Skip to content

RAG Service

Introduction

Devant provides a set of RESTful API endpoints for Retrieval-Augmented Generation (RAG) workflows. These endpoints enable you to ingest, retrieve, and process documents programmatically.

Step 1: Create service

Navigate to your organization using the Organization dropdown in the top left of the Devant console header. In the left navigation menu, click RAG, then select Service.

Fill in the required fields in the Create RAG Ingestion Service form to set up a new RAG service in Devant.

Field Value
Project Select the target project from dropdown which lists the available projects in your organization
Display Name Sample RAG Service
Name sample-rag-service
Description (Optional) My rag service description

Click the Create Service button and your service will get created

Note

  • When the service is created, Devant automatically increases the container resources (CPU and memory) to ensure reliable operation.

Step 2: Test endpoints

Once the component is created you will be redirected to the Overview page.

  1. On the development environment card, click Test to open the OpenAPI Console, where you will be able to try out all the available endpoints from the endpoint list.
  2. Expand the resource you want to test.
  3. Click Try it out to enable it.
  4. Provide values for the parameters.
  5. Click Execute. The response will be displayed under the Responses section.

Note

  • Some parameters are automatically populated with default values. You can modify them as needed.

RAG Service

Available API endpoints

The image below shows how all the available endpoints are listed in the Console page.

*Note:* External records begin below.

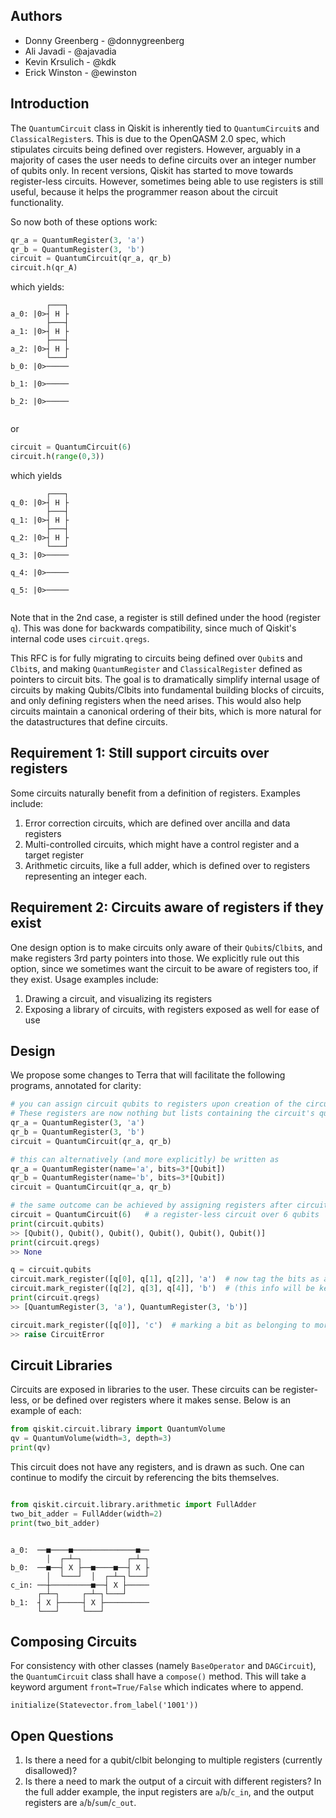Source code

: ## Authors
- Donny Greenberg - @donnygreenberg
- Ali Javadi - @ajavadia
- Kevin Krsulich - @kdk
- Erick Winston - @ewinston

## Introduction

The `QuantumCircuit` class in Qiskit is inherently tied to `QuantumCircuit`s and `ClassicalRegister`s. 
This is due to the OpenQASM 2.0 spec, which stipulates circuits being defined over registers. However, arguably
in a majority of cases the user needs to define circuits over an integer number of qubits only. 
In recent versions, Qiskit has started to move towards register-less circuits. However, sometimes being
able to use registers is still useful, because it helps the programmer reason about the circuit functionality.

So now both of these options work:

```python
qr_a = QuantumRegister(3, 'a')
qr_b = QuantumRegister(3, 'b')
circuit = QuantumCircuit(qr_a, qr_b)
circuit.h(qr_A)
```
which yields:
```
        ┌───┐
a_0: |0>┤ H ├
        ├───┤
a_1: |0>┤ H ├
        ├───┤
a_2: |0>┤ H ├
        └───┘
b_0: |0>─────
             
b_1: |0>─────
             
b_2: |0>─────
             
```
or
```python
circuit = QuantumCircuit(6)
circuit.h(range(0,3))
```
which yields
```
        ┌───┐
q_0: |0>┤ H ├
        ├───┤
q_1: |0>┤ H ├
        ├───┤
q_2: |0>┤ H ├
        └───┘
q_3: |0>─────
             
q_4: |0>─────
             
q_5: |0>─────
             
```

Note that in the 2nd case, a register is still defined under the hood (register `q`). This was done for backwards
compatibility, since much of Qiskit's internal code uses `circuit.qregs`.

This RFC is for fully migrating to circuits being defined over `Qubit`s and `Clbit`s, and making `QuantumRegister` and
`ClassicalRegister` defined as pointers to circuit bits. The goal is to dramatically simplify internal usage of circuits
by making Qubits/Clbits into fundamental building blocks of circuits, and only defining registers when the need arises.
This would also help circuits maintain a canonical ordering of their bits, which is more natural for the datastructures
that define circuits.

## Requirement 1: Still support circuits over registers

Some circuits naturally benefit from a definition of registers. Examples include:
1. Error correction circuits, which are defined over ancilla and data registers
2. Multi-controlled circuits, which might have a control register and a target register
3. Arithmetic circuits, like a full adder, which is defined over to registers representing an integer each.

## Requirement 2: Circuits aware of registers if they exist

One design option is to make circuits only aware of their `Qubit`s/`Clbit`s, and make registers 3rd party pointers into
those. We explicitly rule out this option, since we sometimes want the circuit to be aware of registers too, if they
exist. Usage examples include:
1. Drawing a circuit, and visualizing its registers
2. Exposing a library of circuits, with registers exposed as well for ease of use

## Design
We propose some changes to Terra that will facilitate the following programs, annotated for clarity:

```python
# you can assign circuit qubits to registers upon creation of the circuit.
# These registers are now nothing but lists containing the circuit's qubits
qr_a = QuantumRegister(3, 'a')
qr_b = QuantumRegister(3, 'b')
circuit = QuantumCircuit(qr_a, qr_b)

# this can alternatively (and more explicitly) be written as
qr_a = QuantumRegister(name='a', bits=3*[Qubit])
qr_b = QuantumRegister(name='b', bits=3*[Qubit])
circuit = QuantumCircuit(qr_a, qr_b)

# the same outcome can be achieved by assigning registers after circuit creation
circuit = QuantumCircuit(6)   # a register-less circuit over 6 qubits
print(circuit.qubits)
>> [Qubit(), Qubit(), Qubit(), Qubit(), Qubit(), Qubit()]
print(circuit.qregs)
>> None

q = circuit.qubits
circuit.mark_register([q[0], q[1], q[2]], 'a')  # now tag the bits as an 'a' and 'b' register
circuit.mark_register([q[2], q[3], q[4]], 'b')  # (this info will be kept in circuit)
print(circuit.qregs)
>> [QuantumRegister(3, 'a'), QuantumRegister(3, 'b')]

circuit.mark_register([q[0]], 'c')  # marking a bit as belonging to more than one register is disallowed
>> raise CircuitError
```

## Circuit Libraries
Circuits are exposed in libraries to the user. These circuits can be register-less, or be defined over
registers where it makes sense. Below is an example of each:

```python
from qiskit.circuit.library import QuantumVolume
qv = QuantumVolume(width=3, depth=3)
print(qv)
```
This circuit does not have any registers, and is drawn as such. One can continue to modify the circuit by referencing
the bits themselves.
```
```

```python
from qiskit.circuit.library.arithmetic import FullAdder
two_bit_adder = FullAdder(width=2)
print(two_bit_adder)
```
```
                                 
a_0:  ──■────■──────────────■──
        │  ┌─┴─┐          ┌─┴─┐
b_0:  ──■──┤ X ├──■────■──┤ X ├
        │  └───┘  │  ┌─┴─┐└───┘
c_in: ──┼─────────■──┤ X ├─────
      ┌─┴─┐     ┌─┴─┐└───┘     
b_1:  ┤ X ├─────┤ X ├──────────
      └───┘     └───┘          
```

## Composing Circuits
For consistency with other classes (namely `BaseOperator` and `DAGCircuit`), the `QuantumCircuit` class shall have
a `compose()` method. This will take a keyword argument `front=True/False` which indicates where to append.
```
initialize(Statevector.from_label('1001'))
```

## Open Questions
1. Is there a need for a qubit/clbit belonging to multiple registers (currently disallowed)?
2. Is there a need to mark the output of a circuit with different registers? In the full adder example, the input
registers are `a`/`b`/`c_in`, and the output registers are `a`/`b`/`sum`/`c_out`.
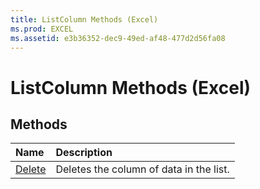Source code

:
 ```yaml
---
title: ListColumn Methods (Excel)
ms.prod: EXCEL
ms.assetid: e3b36352-dec9-49ed-af48-477d2d56fa08
---
```



# ListColumn Methods (Excel)

## Methods



|**Name**|**Description**|
|:-----|:-----|
|[Delete](listcolumn-delete-method-excel.md)|Deletes the column of data in the list. |

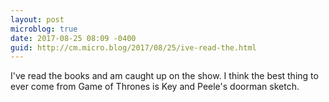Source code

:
 ```yaml
---
layout: post
microblog: true
date: 2017-08-25 08:09 -0400
guid: http://cm.micro.blog/2017/08/25/ive-read-the.html
---
```

I've read the books and am caught up on the show. I think the best thing to ever come from Game of Thrones is Key and Peele's doorman sketch.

You can expand each endpoint and try them out as needed.

RAG Service

POST /upload

Upload a file and ingest it into your vector store. Supports PDF (including scanned PDFs), DOCX, PPTX, XLSX, CSV, HTML, MD, images, and audio (MP3, WAV, M4A, FLAC, OGG).

Required in the request:

  • File to upload.
  • Vector DB provider (e.g., Pinecone, Chroma, Weaviate, Postgres) and connection/API key details.
  • Collection name: where data will be stored.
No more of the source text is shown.